I am building a CNN in Keras using a Tensorflow backend for speaker identification, and currently I am attempting to train the model and then save it in as an .hdf5 file. The program trains the model for 100 epochs with early stopping and checkpoints, saving only the best model to a file, as illustrated in the code below:
class BuildModel:
# Create First Model in Ensemble
def createModel(self, model_input, n_outputs, first_session=True):
if first_session != True:
model = load_model('SI_ideal_model_fixed.hdf5')
return model
# Define Input Layer
inputs = model_input
# Define Densely Connected Layers
conv = Dense(16, activation='relu')(inputs)
conv = Dense(64, activation='relu')(conv)
conv = Dense(16, activation='relu')(conv)
conv = Reshape((conv.shape[1]*conv.shape[2]*conv.shape[3],))(conv)
outputs = Dense(n_outputs, activation='softmax')(conv)
# Create Model
model = Model(inputs, outputs)
model.summary()
return model
# Train the Model
def evaluateModel(self, x_train, x_val, y_train, y_val, num_classes, first_session=True):
# Model Parameters
verbose, epochs, batch_size, patience = 1, 100, 64, 10
# Determine Input and Output Dimensions
x = x_train[0].shape[0] # Number of MFCC rows
y = x_train[0].shape[1] # Number of MFCC columns
c = 1 # Number of channels
# Create Model
inputs = Input(shape=(x, y, c), name='input')
model = self.createModel(model_input=inputs,
n_outputs=num_classes,
first_session=first_session)
# Compile Model
model.compile(loss='categorical_crossentropy',
optimizer='adam',
metrics=['accuracy'])
# Callbacks
es = EarlyStopping(monitor='val_loss',
mode='min',
verbose=verbose,
patience=patience,
min_delta=0.0001) # Stop training at right time
mc = ModelCheckpoint('SI_ideal_model_fixed.hdf5',
monitor='val_accuracy',
verbose=verbose,
save_best_only=True,
mode='max') # Save best model after each epoch
reduce_lr = ReduceLROnPlateau(monitor='val_loss',
factor=0.2,
patience=patience//2,
min_lr=1e-3) # Reduce learning rate once learning stagnates
# Evaluate Model
model.fit(x_train, y=y_train, epochs=epochs,
callbacks=[es,mc,reduce_lr], batch_size=batch_size,
validation_data=(x_val, y_val))
accuracy = model.evaluate(x=x_train, y=y_train,
batch_size=batch_size,
verbose=verbose)
# Load Best Model
model = load_model('SI_ideal_model_fixed.hdf5')
return (accuracy[1], model)
However, it appears that the load_model function is not working properly since the model achieved a validation accuracy of 0.56193 after the first training session but then only started with a validation accuracy of 0.2508 at the beginning of the second training session. (From what I have seen, the first epoch of the second training session should have a validation accuracy much closer to the that of the best model.)
Moreover, I then attempted to test the trained model on a set of unseen samples with model.predict, and it failed on all six, often with high probabilities, which leads me to believe that it was using minimally trained (or untrained) weights.
So, my question is could this be an issue from loading and saving the models using the load_model and ModelCheckpoint functions?
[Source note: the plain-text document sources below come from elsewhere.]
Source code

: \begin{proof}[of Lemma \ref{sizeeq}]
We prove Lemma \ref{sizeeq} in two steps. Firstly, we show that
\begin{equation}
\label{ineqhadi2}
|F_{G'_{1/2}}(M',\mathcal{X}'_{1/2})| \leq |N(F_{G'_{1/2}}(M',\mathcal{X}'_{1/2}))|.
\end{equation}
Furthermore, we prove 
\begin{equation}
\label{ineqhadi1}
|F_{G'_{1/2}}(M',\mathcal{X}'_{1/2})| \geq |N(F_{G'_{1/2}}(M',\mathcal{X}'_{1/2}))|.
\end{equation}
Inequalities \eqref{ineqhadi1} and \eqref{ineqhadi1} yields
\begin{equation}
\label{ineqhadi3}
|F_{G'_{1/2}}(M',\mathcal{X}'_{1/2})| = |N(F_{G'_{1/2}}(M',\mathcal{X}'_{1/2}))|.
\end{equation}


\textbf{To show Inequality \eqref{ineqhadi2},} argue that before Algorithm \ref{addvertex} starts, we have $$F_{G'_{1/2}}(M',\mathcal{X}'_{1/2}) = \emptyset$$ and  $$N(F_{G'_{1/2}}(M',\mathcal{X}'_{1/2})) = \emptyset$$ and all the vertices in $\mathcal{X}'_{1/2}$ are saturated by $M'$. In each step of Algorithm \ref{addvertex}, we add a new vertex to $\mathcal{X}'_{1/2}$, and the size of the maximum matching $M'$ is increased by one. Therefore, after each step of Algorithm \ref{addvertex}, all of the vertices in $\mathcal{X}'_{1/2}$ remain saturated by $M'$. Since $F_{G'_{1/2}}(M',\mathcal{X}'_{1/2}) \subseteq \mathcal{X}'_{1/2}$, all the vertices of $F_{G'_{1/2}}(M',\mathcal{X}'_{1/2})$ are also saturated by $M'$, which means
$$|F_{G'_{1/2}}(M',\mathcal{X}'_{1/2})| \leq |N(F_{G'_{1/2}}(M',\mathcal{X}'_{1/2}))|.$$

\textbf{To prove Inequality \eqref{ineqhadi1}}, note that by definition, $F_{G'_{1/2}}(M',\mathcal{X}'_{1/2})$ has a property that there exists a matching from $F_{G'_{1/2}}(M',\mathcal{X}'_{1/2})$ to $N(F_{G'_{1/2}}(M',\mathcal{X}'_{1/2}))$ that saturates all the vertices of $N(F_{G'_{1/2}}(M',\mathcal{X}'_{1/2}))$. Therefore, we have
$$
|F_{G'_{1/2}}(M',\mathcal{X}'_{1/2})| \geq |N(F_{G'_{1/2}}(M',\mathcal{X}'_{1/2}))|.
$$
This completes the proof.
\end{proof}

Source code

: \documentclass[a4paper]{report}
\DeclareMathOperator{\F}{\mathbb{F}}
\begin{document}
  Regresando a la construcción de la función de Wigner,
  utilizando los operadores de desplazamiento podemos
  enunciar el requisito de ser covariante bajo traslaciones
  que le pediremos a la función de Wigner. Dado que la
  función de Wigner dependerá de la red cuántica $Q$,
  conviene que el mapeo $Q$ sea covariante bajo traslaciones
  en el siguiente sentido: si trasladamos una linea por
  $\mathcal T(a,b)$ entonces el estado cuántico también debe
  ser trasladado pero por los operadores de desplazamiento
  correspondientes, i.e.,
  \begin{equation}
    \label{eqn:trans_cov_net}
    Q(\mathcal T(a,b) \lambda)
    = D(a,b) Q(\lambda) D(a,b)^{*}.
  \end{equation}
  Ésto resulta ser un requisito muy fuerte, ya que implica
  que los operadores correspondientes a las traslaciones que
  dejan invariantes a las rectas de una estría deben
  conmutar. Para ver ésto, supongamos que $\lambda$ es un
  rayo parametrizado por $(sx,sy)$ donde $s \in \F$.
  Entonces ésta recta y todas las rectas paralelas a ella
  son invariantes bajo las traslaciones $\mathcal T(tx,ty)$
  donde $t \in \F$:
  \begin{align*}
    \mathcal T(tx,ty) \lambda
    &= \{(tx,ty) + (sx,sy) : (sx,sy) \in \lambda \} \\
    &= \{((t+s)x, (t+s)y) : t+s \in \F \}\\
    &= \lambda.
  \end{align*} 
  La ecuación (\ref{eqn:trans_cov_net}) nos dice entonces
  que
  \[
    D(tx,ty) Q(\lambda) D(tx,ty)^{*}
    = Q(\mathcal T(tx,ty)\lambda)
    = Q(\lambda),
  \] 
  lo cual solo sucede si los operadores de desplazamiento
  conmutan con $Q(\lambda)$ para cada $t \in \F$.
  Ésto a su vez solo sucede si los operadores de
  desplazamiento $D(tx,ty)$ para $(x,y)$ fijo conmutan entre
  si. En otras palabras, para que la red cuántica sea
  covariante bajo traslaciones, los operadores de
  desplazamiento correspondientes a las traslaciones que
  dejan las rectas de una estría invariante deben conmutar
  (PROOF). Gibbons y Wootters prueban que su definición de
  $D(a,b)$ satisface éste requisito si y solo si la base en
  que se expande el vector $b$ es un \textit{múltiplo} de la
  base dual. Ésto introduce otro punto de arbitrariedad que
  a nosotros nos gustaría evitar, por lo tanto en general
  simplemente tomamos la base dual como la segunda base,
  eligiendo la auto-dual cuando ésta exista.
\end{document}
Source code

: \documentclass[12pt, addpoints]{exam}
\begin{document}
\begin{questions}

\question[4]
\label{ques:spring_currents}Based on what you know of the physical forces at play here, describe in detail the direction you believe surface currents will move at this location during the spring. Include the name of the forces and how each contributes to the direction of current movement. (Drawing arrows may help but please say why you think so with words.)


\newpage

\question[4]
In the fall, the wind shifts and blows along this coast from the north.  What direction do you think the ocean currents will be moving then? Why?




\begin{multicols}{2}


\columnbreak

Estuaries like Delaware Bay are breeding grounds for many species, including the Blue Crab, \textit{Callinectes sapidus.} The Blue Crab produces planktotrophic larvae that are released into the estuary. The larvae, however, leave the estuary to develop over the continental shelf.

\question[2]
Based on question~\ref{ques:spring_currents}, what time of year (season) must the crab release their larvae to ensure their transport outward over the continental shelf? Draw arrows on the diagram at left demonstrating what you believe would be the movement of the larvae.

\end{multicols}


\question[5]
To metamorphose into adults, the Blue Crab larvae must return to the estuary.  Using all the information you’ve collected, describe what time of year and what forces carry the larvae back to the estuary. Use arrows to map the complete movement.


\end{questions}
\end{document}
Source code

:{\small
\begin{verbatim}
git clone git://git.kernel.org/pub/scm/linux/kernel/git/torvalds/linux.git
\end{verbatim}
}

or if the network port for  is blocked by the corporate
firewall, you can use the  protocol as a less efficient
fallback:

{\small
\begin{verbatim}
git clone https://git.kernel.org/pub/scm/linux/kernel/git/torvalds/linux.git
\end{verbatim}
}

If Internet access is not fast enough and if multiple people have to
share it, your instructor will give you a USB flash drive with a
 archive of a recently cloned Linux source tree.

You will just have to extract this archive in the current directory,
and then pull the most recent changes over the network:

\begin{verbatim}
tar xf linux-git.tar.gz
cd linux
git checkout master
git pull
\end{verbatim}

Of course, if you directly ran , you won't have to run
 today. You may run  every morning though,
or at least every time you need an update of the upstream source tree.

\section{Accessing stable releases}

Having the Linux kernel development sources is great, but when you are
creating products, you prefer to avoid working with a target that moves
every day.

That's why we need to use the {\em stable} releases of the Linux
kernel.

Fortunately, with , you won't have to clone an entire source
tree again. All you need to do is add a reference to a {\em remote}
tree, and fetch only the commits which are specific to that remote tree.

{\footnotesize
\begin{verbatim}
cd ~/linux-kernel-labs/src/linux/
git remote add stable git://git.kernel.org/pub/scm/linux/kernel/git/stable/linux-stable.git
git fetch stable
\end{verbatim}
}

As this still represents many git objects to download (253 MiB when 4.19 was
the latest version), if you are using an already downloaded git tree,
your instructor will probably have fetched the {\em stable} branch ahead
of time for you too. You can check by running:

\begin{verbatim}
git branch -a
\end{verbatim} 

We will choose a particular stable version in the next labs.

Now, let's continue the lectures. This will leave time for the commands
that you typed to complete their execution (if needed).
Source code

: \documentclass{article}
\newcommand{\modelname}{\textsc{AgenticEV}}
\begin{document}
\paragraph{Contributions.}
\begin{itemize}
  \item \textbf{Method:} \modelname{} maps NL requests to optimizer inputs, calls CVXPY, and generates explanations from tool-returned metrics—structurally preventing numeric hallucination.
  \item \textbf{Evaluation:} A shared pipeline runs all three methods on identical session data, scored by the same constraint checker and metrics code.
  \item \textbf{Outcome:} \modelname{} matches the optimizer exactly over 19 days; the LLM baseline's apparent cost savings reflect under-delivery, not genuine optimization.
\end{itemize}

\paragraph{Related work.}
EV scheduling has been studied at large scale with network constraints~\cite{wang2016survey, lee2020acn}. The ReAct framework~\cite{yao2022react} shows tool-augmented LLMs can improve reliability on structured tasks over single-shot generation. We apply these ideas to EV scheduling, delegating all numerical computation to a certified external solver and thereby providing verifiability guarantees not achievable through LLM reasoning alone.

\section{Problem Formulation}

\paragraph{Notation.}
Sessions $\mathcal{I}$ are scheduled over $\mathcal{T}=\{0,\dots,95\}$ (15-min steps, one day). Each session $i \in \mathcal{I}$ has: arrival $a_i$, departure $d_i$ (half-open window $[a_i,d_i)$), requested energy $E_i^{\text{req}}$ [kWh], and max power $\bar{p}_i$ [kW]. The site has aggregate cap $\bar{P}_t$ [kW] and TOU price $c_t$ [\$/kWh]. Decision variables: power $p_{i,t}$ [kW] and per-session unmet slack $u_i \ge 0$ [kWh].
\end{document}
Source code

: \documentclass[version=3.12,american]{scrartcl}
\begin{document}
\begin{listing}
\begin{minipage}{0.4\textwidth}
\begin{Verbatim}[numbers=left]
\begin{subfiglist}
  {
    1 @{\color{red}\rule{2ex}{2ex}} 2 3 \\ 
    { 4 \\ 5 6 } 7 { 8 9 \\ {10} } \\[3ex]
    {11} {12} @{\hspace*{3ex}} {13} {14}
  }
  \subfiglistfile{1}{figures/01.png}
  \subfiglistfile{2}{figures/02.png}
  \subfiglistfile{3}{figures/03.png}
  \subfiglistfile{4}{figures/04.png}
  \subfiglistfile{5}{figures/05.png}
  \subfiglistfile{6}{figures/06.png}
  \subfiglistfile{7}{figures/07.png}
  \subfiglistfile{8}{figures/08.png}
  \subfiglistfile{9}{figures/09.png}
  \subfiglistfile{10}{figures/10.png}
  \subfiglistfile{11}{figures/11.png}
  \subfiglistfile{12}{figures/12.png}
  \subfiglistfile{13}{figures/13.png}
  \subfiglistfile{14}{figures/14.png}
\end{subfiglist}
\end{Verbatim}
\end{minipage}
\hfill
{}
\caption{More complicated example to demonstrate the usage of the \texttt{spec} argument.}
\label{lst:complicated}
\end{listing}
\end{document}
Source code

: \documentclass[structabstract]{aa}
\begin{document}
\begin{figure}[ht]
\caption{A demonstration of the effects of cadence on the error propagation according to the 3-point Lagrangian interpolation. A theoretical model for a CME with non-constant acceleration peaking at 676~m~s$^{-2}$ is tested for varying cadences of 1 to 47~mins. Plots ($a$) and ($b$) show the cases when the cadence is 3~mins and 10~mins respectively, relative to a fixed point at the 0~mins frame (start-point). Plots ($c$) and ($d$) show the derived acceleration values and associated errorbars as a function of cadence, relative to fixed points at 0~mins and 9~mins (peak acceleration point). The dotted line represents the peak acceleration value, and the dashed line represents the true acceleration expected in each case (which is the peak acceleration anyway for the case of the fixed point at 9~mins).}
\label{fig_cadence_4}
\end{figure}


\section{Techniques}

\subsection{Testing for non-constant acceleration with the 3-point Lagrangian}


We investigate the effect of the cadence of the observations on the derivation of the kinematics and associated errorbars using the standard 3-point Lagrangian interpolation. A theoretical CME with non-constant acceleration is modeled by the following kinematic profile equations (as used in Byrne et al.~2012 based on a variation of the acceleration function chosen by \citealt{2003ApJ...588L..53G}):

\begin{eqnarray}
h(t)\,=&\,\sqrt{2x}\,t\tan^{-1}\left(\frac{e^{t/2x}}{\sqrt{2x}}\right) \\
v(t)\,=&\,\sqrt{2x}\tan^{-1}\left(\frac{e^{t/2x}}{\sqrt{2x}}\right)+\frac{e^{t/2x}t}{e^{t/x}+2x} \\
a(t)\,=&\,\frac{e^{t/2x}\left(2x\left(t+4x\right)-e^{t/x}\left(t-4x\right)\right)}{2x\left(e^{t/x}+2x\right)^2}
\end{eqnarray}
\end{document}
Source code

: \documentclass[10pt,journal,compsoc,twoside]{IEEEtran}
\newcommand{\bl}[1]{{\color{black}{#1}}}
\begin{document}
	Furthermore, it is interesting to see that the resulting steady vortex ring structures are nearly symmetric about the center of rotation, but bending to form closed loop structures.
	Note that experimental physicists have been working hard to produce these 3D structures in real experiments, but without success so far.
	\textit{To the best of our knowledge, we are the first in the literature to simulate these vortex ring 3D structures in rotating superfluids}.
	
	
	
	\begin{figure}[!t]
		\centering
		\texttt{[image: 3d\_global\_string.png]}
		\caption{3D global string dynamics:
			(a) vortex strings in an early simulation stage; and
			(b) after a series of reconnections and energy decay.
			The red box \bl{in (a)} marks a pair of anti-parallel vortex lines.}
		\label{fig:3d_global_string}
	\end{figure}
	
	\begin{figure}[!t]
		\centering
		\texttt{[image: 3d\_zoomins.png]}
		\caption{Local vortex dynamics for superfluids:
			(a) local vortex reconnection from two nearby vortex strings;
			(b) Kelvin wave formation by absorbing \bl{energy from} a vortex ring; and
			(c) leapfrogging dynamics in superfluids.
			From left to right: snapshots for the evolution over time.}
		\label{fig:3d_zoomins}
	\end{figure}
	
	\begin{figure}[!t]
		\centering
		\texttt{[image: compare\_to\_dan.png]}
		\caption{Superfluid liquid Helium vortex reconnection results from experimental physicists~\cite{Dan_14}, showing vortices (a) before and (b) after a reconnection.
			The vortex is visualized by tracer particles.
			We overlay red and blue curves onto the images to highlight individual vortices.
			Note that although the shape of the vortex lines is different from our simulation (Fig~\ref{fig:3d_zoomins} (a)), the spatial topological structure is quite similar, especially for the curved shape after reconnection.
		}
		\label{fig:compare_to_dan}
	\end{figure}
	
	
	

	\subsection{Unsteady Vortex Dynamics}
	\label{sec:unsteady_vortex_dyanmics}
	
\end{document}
If so, what is the best alternative method? If not, what are some good troubleshooting tips for improving the model's prediction functionality?
I am not sure what you mean by training session. What I would do is first train for a few epochs epochs and note the validation accuracy. Then, load the model and use evaluate() to get the same accuracy. If it differs, then yes something is wrong with your loading. Here is what I would do:
def createModel(self, model_input, n_outputs):
# Define Input Layer
inputs = model_input
# Define Densely Connected Layers
conv = Dense(16, activation='relu')(inputs)
conv2 = Dense(64, activation='relu')(conv)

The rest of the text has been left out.